Although the records contain pictures, the copy must not; reproduce everything else in them exactly.

» **SUPPLIED INFORMATION**:

____________

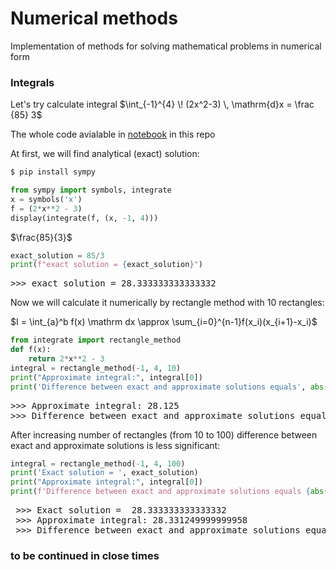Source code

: <!-- #region -->
# Numerical methods
Implementation of methods for solving mathematical problems in numerical form

### Integrals
Let's try calculate integral $\int_{-1}^{4} \! (2x^2-3) \, \mathrm{d}x = \frac {85} 3$

The whole code avialable in [notebook](https://github.com/dimka-lab/numerical_methods/blob/main/examples_numerical_methods.ipynb) in this repo

At first, we will find analytical (exact) solution:
```bash
$ pip install sympy
```
```python 
from sympy import symbols, integrate
x = symbols('x')
f = (2*x**2 - 3)
display(integrate(f, (x, -1, 4)))
```
$\frac{85}{3}$
```python
exact_solution = 85/3
print(f"exact solution = {exact_solution}")
```
<pre>
>>> exact solution = 28.333333333333332
</pre>

Now we will calculate it numerically by rectangle method with 10 rectangles:

$I = \int_{a}^b f(x) \mathrm dx \approx \sum_{i=0}^{n-1}f(x_i)(x_{i+1}-x_i)$
```python
from integrate import rectangle_method
def f(x):
    return 2*x**2 - 3
integral = rectangle_method(-1, 4, 10)
print("Approximate integral:", integral[0])
print('Difference between exact and approximate solutions equals', abs(exact_solution - integral[0]))
```
<pre >>>> Approximate integral: 28.125
>>> Difference between exact and approximate solutions equals 0.20833333333333215 </pre>
After increasing number of rectangles (from 10 to 100) difference between exact and approximate solutions is less significant:
```python
integral = rectangle_method(-1, 4, 100)
print('Exact solution = ', exact_solution)
print("Approximate integral:", integral[0])
print(f'Difference between exact and approximate solutions equals {abs(exact_solution - integral[0]):.15f}')
```
<pre > >>> Exact solution =  28.333333333333332
 >>> Approximate integral: 28.331249999999958
 >>> Difference between exact and approximate solutions equals 0.002083333333374
</pre>

### to be continued in close times
<!-- #endregion -->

____________

» **SOLVED EXERCISE**:
Source code

: <!-- #region -->
# Numerical methods
Implementation of methods for solving mathematical problems in numerical form

### Integrals
Let's try calculate integral $\int_{-1}^{4} \! (2x^2-3) \, \mathrm{d}x = \frac {85} 3$

The whole code avialable in [notebook](https://github.com/dimka-lab/numerical_methods/blob/main/examples_numerical_methods.ipynb) in this repo

At first, we will find analytical (exact) solution:
```bash
$ pip install sympy
```
```python 
from sympy import symbols, integrate
x = symbols('x')
f = (2*x**2 - 3)
display(integrate(f, (x, -1, 4)))
```
$\frac{85}{3}$
```python
exact_solution = 85/3
print(f"exact solution = {exact_solution}")
```
<pre>
>>> exact solution = 28.333333333333332
</pre>

Now we will calculate it numerically by rectangle method with 10 rectangles:

$I = \int_{a}^b f(x) \mathrm dx \approx \sum_{i=0}^{n-1}f(x_i)(x_{i+1}-x_i)$
```python
from integrate import rectangle_method
def f(x):
    return 2*x**2 - 3
integral = rectangle_method(-1, 4, 10)
print("Approximate integral:", integral[0])
print('Difference between exact and approximate solutions equals', abs(exact_solution - integral[0]))
```
<pre >>>> Approximate integral: 28.125
>>> Difference between exact and approximate solutions equals 0.20833333333333215 </pre>
After increasing number of rectangles (from 10 to 100) difference between exact and approximate solutions is less significant:
```python
integral = rectangle_method(-1, 4, 100)
print('Exact solution = ', exact_solution)
print("Approximate integral:", integral[0])
print(f'Difference between exact and approximate solutions equals {abs(exact_solution - integral[0]):.15f}')
```
<pre > >>> Exact solution =  28.333333333333332
 >>> Approximate integral: 28.331249999999958
 >>> Difference between exact and approximate solutions equals 0.002083333333374
</pre>

### to be continued in close times
<!-- #endregion -->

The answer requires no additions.